What is needed is an exact copy of the records below, without the pictures.
[Opening Data shown section]
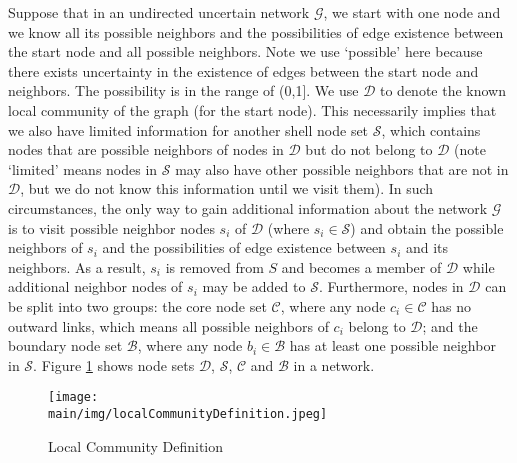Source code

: \documentclass[\main/thesis.tex]{subfiles}
\begin{document}
Suppose that in an undirected uncertain network $\mathcal{G}$, we start with one node and we know all its possible neighbors and the possibilities of edge existence between the start node and all possible neighbors. Note we use `possible' here because there exists uncertainty in the existence of edges between the start node and neighbors. The possibility is in the range of (0,1]. We use $\mathcal{D}$ to denote the known local community of the graph (for the start node). This necessarily implies that we also have limited information for another shell node set $\mathcal{S}$, which contains nodes that are possible neighbors of nodes in $\mathcal{D}$ but do not belong to $\mathcal{D}$ (note `limited' means nodes in $\mathcal{S}$ may also have other possible neighbors that are not in $\mathcal{D}$, but we do not know this information until we visit them). In such circumstances, the only way to gain additional information about the network $\mathcal{G}$ is to visit possible neighbor nodes $s_i$ of $\mathcal{D}$ (where $s_i\in \mathcal{S}$) and obtain the possible neighbors of $s_i$ and the possibilities of edge existence between $s_i$ and its neighbors. As a result, $s_i$ is removed from $S$ and becomes a member of $\mathcal{D}$ while additional neighbor nodes of $s_i$ may be added to $\mathcal{S}$. Furthermore, nodes in $\mathcal{D}$ can be split into two groups: the core node set $\mathcal{C}$, where any node $c_i\in \mathcal{C}$ has no outward links, which means all possible neighbors of $c_i$ belong to $\mathcal{D}$; and the boundary node set $\mathcal{B}$, where any node $b_i\in \mathcal{B}$ has at least one possible neighbor in $\mathcal{S}$. Figure \ref{Local_Community_Definition} shows node sets $\mathcal{D}$, $\mathcal{S}$, $\mathcal{C}$ and $\mathcal{B}$ in a network.

\begin{figure}
\centering
\texttt{[image: \\main/img/localCommunityDefinition.jpeg]}
\caption{Local Community Definition}
\label{Local_Community_Definition}
\end{figure}
\end{document}
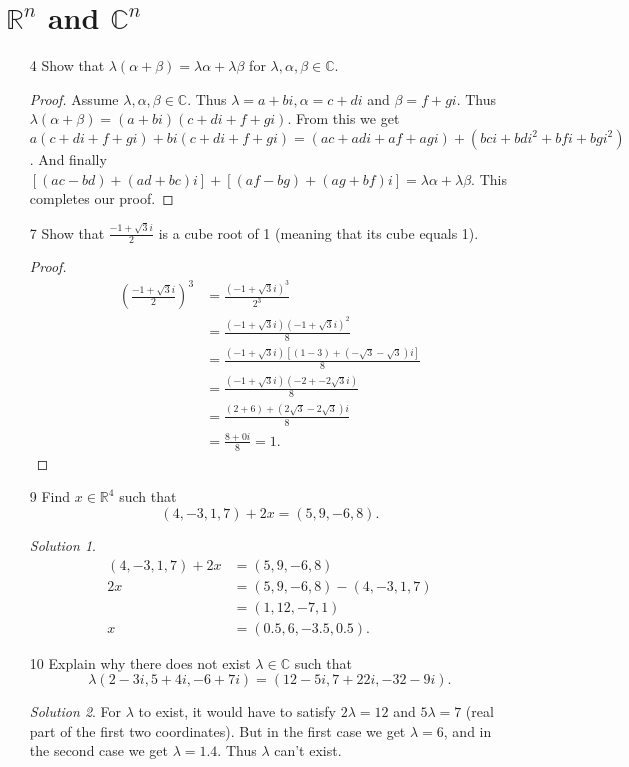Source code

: \documentclass[11pt, b5paper, draft, fleqn]{book}
\theoremstyle{remark}
\newtheorem*{solution}{Solution}
\begin{document}
\section{\(\mathbb{R}^n\) and \(\mathbb{C}^n\)}
\begin{enumerate}
    \item[4]
	Show that \(\lambda(\alpha + \beta) = \lambda\alpha + \lambda\beta\) for \(\lambda, \alpha, \beta \in \mathbb{C}\).
	\begin{proof}
		Assume \(\lambda, \alpha, \beta \in \mathbb{C}\). Thus \(\lambda = a+bi, \alpha = c+di\) and \(\beta = f+gi\). Thus \(\lambda(\alpha + \beta) = (a+bi)(c+di + f+gi)\). From this we get \(a(c+di + f+gi) + bi(c+di + f+gi) = (ac + adi + af+ agi) + (bci + bdi^2 +bfi + bgi^2)\). And finally \(\left[(ac - bd) + (ad + bc)i\right] + \left[(af - bg) + (ag + bf)i\right] = \lambda\alpha + \lambda\beta\). This completes our proof.
	\end{proof}
	\item[7] Show that \(\frac{-1+\sqrt{3}i}{2}\) is a cube root of 1 (meaning that its cube equals 1).
	\begin{proof}
		\begin{equation*}
		\begin{split}
			\left(\frac{-1 + \sqrt{3}i}{2}\right)^3 & = \frac{(-1 + \sqrt{3}i)^3}{2^3} \\
			& = \frac{(-1 + \sqrt{3}i) (-1 + \sqrt{3}i)^2}{8} \\
			& = \frac{(-1 + \sqrt{3}i)\left[(1 - 3)+(-\sqrt{3} - \sqrt{3})i\right]}{8} \\
			& = \frac{(-1 + \sqrt{3}i) (-2 + -2\sqrt{3}i)}{8} \\
			& = \frac{(2 + 6) + (2\sqrt{3}-2\sqrt{3})i}{8} \\
			& = \frac{8 + 0i}{8} = 1.
		\end{split}
		\end{equation*}
	\end{proof}
	\item[9] Find \(x \in \mathbb{R}^4\) such that \[(4, -3, 1, 7) + 2x = (5, 9, -6, 8).\]
	\begin{solution}
		\begin{equation*}
		\begin{split}
			(4, -3, 1, 7) + 2x & = (5, 9, -6, 8) \\
			2x & = (5, 9, -6, 8) - (4, -3, 1, 7) \\
			& = (1, 12, -7, 1) \\
			x & = (0.5, 6, -3.5, 0.5).
		\end{split}
		\end{equation*}
	\end{solution}
	\item[10] Explain why there does not exist \(\lambda \in \mathbb{C}\) such that \[\lambda(2 - 3i, 5 + 4i, -6 + 7i) = (12 - 5i, 7 + 22i, -32 - 9i).\]
	\begin{solution}
		For \(\lambda\) to exist, it would have to satisfy \(2 \lambda = 12\) and \(5 \lambda = 7\) (real part of the first two coordinates). But in the first case we get \(\lambda = 6\), and in the second case we get \(\lambda = 1.4\). Thus \(\lambda\) can't exist.
	\end{solution}
\end{enumerate}
\end{document}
[Closing Data shown section]
## Solution to this task
Source code

: \documentclass[\main/thesis.tex]{subfiles}
\begin{document}
Suppose that in an undirected uncertain network $\mathcal{G}$, we start with one node and we know all its possible neighbors and the possibilities of edge existence between the start node and all possible neighbors. Note we use `possible' here because there exists uncertainty in the existence of edges between the start node and neighbors. The possibility is in the range of (0,1]. We use $\mathcal{D}$ to denote the known local community of the graph (for the start node). This necessarily implies that we also have limited information for another shell node set $\mathcal{S}$, which contains nodes that are possible neighbors of nodes in $\mathcal{D}$ but do not belong to $\mathcal{D}$ (note `limited' means nodes in $\mathcal{S}$ may also have other possible neighbors that are not in $\mathcal{D}$, but we do not know this information until we visit them). In such circumstances, the only way to gain additional information about the network $\mathcal{G}$ is to visit possible neighbor nodes $s_i$ of $\mathcal{D}$ (where $s_i\in \mathcal{S}$) and obtain the possible neighbors of $s_i$ and the possibilities of edge existence between $s_i$ and its neighbors. As a result, $s_i$ is removed from $S$ and becomes a member of $\mathcal{D}$ while additional neighbor nodes of $s_i$ may be added to $\mathcal{S}$. Furthermore, nodes in $\mathcal{D}$ can be split into two groups: the core node set $\mathcal{C}$, where any node $c_i\in \mathcal{C}$ has no outward links, which means all possible neighbors of $c_i$ belong to $\mathcal{D}$; and the boundary node set $\mathcal{B}$, where any node $b_i\in \mathcal{B}$ has at least one possible neighbor in $\mathcal{S}$. Figure \ref{Local_Community_Definition} shows node sets $\mathcal{D}$, $\mathcal{S}$, $\mathcal{C}$ and $\mathcal{B}$ in a network.

\begin{figure}
\centering
\texttt{[image: \\main/img/localCommunityDefinition.jpeg]}
\caption{Local Community Definition}
\label{Local_Community_Definition}
\end{figure}
\end{document}
Source code

: \documentclass[11pt, b5paper, draft, fleqn]{book}
\theoremstyle{remark}
\newtheorem*{solution}{Solution}
\begin{document}
\section{\(\mathbb{R}^n\) and \(\mathbb{C}^n\)}
\begin{enumerate}
    \item[4]
	Show that \(\lambda(\alpha + \beta) = \lambda\alpha + \lambda\beta\) for \(\lambda, \alpha, \beta \in \mathbb{C}\).
	\begin{proof}
		Assume \(\lambda, \alpha, \beta \in \mathbb{C}\). Thus \(\lambda = a+bi, \alpha = c+di\) and \(\beta = f+gi\). Thus \(\lambda(\alpha + \beta) = (a+bi)(c+di + f+gi)\). From this we get \(a(c+di + f+gi) + bi(c+di + f+gi) = (ac + adi + af+ agi) + (bci + bdi^2 +bfi + bgi^2)\). And finally \(\left[(ac - bd) + (ad + bc)i\right] + \left[(af - bg) + (ag + bf)i\right] = \lambda\alpha + \lambda\beta\). This completes our proof.
	\end{proof}
	\item[7] Show that \(\frac{-1+\sqrt{3}i}{2}\) is a cube root of 1 (meaning that its cube equals 1).
	\begin{proof}
		\begin{equation*}
		\begin{split}
			\left(\frac{-1 + \sqrt{3}i}{2}\right)^3 & = \frac{(-1 + \sqrt{3}i)^3}{2^3} \\
			& = \frac{(-1 + \sqrt{3}i) (-1 + \sqrt{3}i)^2}{8} \\
			& = \frac{(-1 + \sqrt{3}i)\left[(1 - 3)+(-\sqrt{3} - \sqrt{3})i\right]}{8} \\
			& = \frac{(-1 + \sqrt{3}i) (-2 + -2\sqrt{3}i)}{8} \\
			& = \frac{(2 + 6) + (2\sqrt{3}-2\sqrt{3})i}{8} \\
			& = \frac{8 + 0i}{8} = 1.
		\end{split}
		\end{equation*}
	\end{proof}
	\item[9] Find \(x \in \mathbb{R}^4\) such that \[(4, -3, 1, 7) + 2x = (5, 9, -6, 8).\]
	\begin{solution}
		\begin{equation*}
		\begin{split}
			(4, -3, 1, 7) + 2x & = (5, 9, -6, 8) \\
			2x & = (5, 9, -6, 8) - (4, -3, 1, 7) \\
			& = (1, 12, -7, 1) \\
			x & = (0.5, 6, -3.5, 0.5).
		\end{split}
		\end{equation*}
	\end{solution}
	\item[10] Explain why there does not exist \(\lambda \in \mathbb{C}\) such that \[\lambda(2 - 3i, 5 + 4i, -6 + 7i) = (12 - 5i, 7 + 22i, -32 - 9i).\]
	\begin{solution}
		For \(\lambda\) to exist, it would have to satisfy \(2 \lambda = 12\) and \(5 \lambda = 7\) (real part of the first two coordinates). But in the first case we get \(\lambda = 6\), and in the second case we get \(\lambda = 1.4\). Thus \(\lambda\) can't exist.
	\end{solution}
\end{enumerate}
\end{document}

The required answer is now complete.